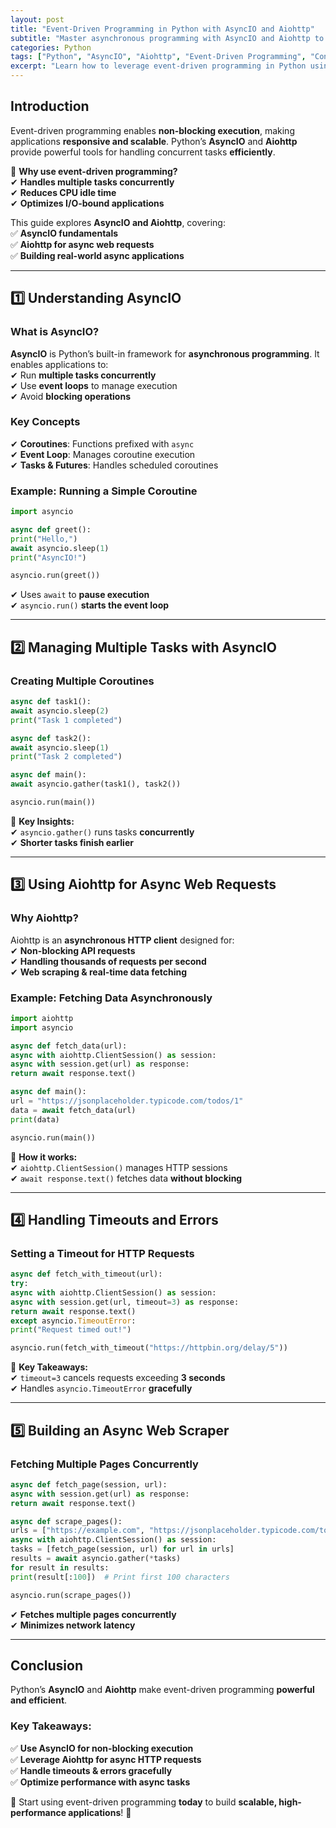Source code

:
 ```yaml
---
layout: post
title: "Event-Driven Programming in Python with AsyncIO and Aiohttp"
subtitle: "Master asynchronous programming with AsyncIO and Aiohttp to build high-performance Python applications"
categories: Python
tags: ["Python", "AsyncIO", "Aiohttp", "Event-Driven Programming", "Concurrency", "Networking"]
excerpt: "Learn how to leverage event-driven programming in Python using AsyncIO and Aiohttp to build scalable and high-performance applications."
---
```


## Introduction

Event-driven programming enables **non-blocking execution**, making applications **responsive and scalable**. Python’s **AsyncIO** and **Aiohttp** provide powerful tools for handling concurrent tasks **efficiently**.

🔹 **Why use event-driven programming?**  
✔ **Handles multiple tasks concurrently**  
✔ **Reduces CPU idle time**  
✔ **Optimizes I/O-bound applications**

This guide explores **AsyncIO and Aiohttp**, covering:  
✅ **AsyncIO fundamentals**  
✅ **Aiohttp for async web requests**  
✅ **Building real-world async applications**

---

## 1️⃣ Understanding AsyncIO

### **What is AsyncIO?**

**AsyncIO** is Python’s built-in framework for **asynchronous programming**. It enables applications to:  
✔ Run **multiple tasks concurrently**  
✔ Use **event loops** to manage execution  
✔ Avoid **blocking operations**

### **Key Concepts**

✔ **Coroutines**: Functions prefixed with `async`  
✔ **Event Loop**: Manages coroutine execution  
✔ **Tasks & Futures**: Handles scheduled coroutines

### **Example: Running a Simple Coroutine**

```python
import asyncio

async def greet():  
print("Hello,")  
await asyncio.sleep(1)  
print("AsyncIO!")

asyncio.run(greet())  
```

✔ Uses `await` to **pause execution**  
✔ `asyncio.run()` **starts the event loop**

---

## 2️⃣ Managing Multiple Tasks with AsyncIO

### **Creating Multiple Coroutines**

```python
async def task1():  
await asyncio.sleep(2)  
print("Task 1 completed")

async def task2():  
await asyncio.sleep(1)  
print("Task 2 completed")

async def main():  
await asyncio.gather(task1(), task2())

asyncio.run(main())  
```

🔹 **Key Insights:**  
✔ `asyncio.gather()` runs tasks **concurrently**  
✔ **Shorter tasks finish earlier**

---

## 3️⃣ Using Aiohttp for Async Web Requests

### **Why Aiohttp?**

Aiohttp is an **asynchronous HTTP client** designed for:  
✔ **Non-blocking API requests**  
✔ **Handling thousands of requests per second**  
✔ **Web scraping & real-time data fetching**

### **Example: Fetching Data Asynchronously**

```python
import aiohttp  
import asyncio

async def fetch_data(url):  
async with aiohttp.ClientSession() as session:  
async with session.get(url) as response:  
return await response.text()

async def main():  
url = "https://jsonplaceholder.typicode.com/todos/1"  
data = await fetch_data(url)  
print(data)

asyncio.run(main())  
```

🔹 **How it works:**  
✔ `aiohttp.ClientSession()` manages HTTP sessions  
✔ `await response.text()` fetches data **without blocking**

---

## 4️⃣ Handling Timeouts and Errors

### **Setting a Timeout for HTTP Requests**

```python
async def fetch_with_timeout(url):  
try:  
async with aiohttp.ClientSession() as session:  
async with session.get(url, timeout=3) as response:  
return await response.text()  
except asyncio.TimeoutError:  
print("Request timed out!")

asyncio.run(fetch_with_timeout("https://httpbin.org/delay/5"))  
```

🔹 **Key Takeaways:**  
✔ `timeout=3` cancels requests exceeding **3 seconds**  
✔ Handles `asyncio.TimeoutError` **gracefully**

---

## 5️⃣ Building an Async Web Scraper

### **Fetching Multiple Pages Concurrently**

```python
async def fetch_page(session, url):  
async with session.get(url) as response:  
return await response.text()

async def scrape_pages():  
urls = ["https://example.com", "https://jsonplaceholder.typicode.com/todos/1"] 
async with aiohttp.ClientSession() as session:  
tasks = [fetch_page(session, url) for url in urls]  
results = await asyncio.gather(*tasks)  
for result in results:  
print(result[:100])  # Print first 100 characters

asyncio.run(scrape_pages())  
```

✔ **Fetches multiple pages concurrently**  
✔ **Minimizes network latency**

---

## Conclusion

Python’s **AsyncIO** and **Aiohttp** make event-driven programming **powerful and efficient**.

### **Key Takeaways:**
✅ **Use AsyncIO for non-blocking execution**  
✅ **Leverage Aiohttp for async HTTP requests**  
✅ **Handle timeouts & errors gracefully**  
✅ **Optimize performance with async tasks**

📌 Start using event-driven programming **today** to build **scalable, high-performance applications**! 🚀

━━━━━━━━━━

Copy nothing but the lines from the top of the data down to the line containing "CPU idle time**", and leave the pictures out.

Source code

:
 ```yaml
---
layout: post
title: "Event-Driven Programming in Python with AsyncIO and Aiohttp"
subtitle: "Master asynchronous programming with AsyncIO and Aiohttp to build high-performance Python applications"
categories: Python
tags: ["Python", "AsyncIO", "Aiohttp", "Event-Driven Programming", "Concurrency", "Networking"]
excerpt: "Learn how to leverage event-driven programming in Python using AsyncIO and Aiohttp to build scalable and high-performance applications."
---
```


## Introduction

Event-driven programming enables **non-blocking execution**, making applications **responsive and scalable**. Python’s **AsyncIO** and **Aiohttp** provide powerful tools for handling concurrent tasks **efficiently**.

🔹 **Why use event-driven programming?**  
✔ **Handles multiple tasks concurrently**  
✔ **Reduces CPU idle time**  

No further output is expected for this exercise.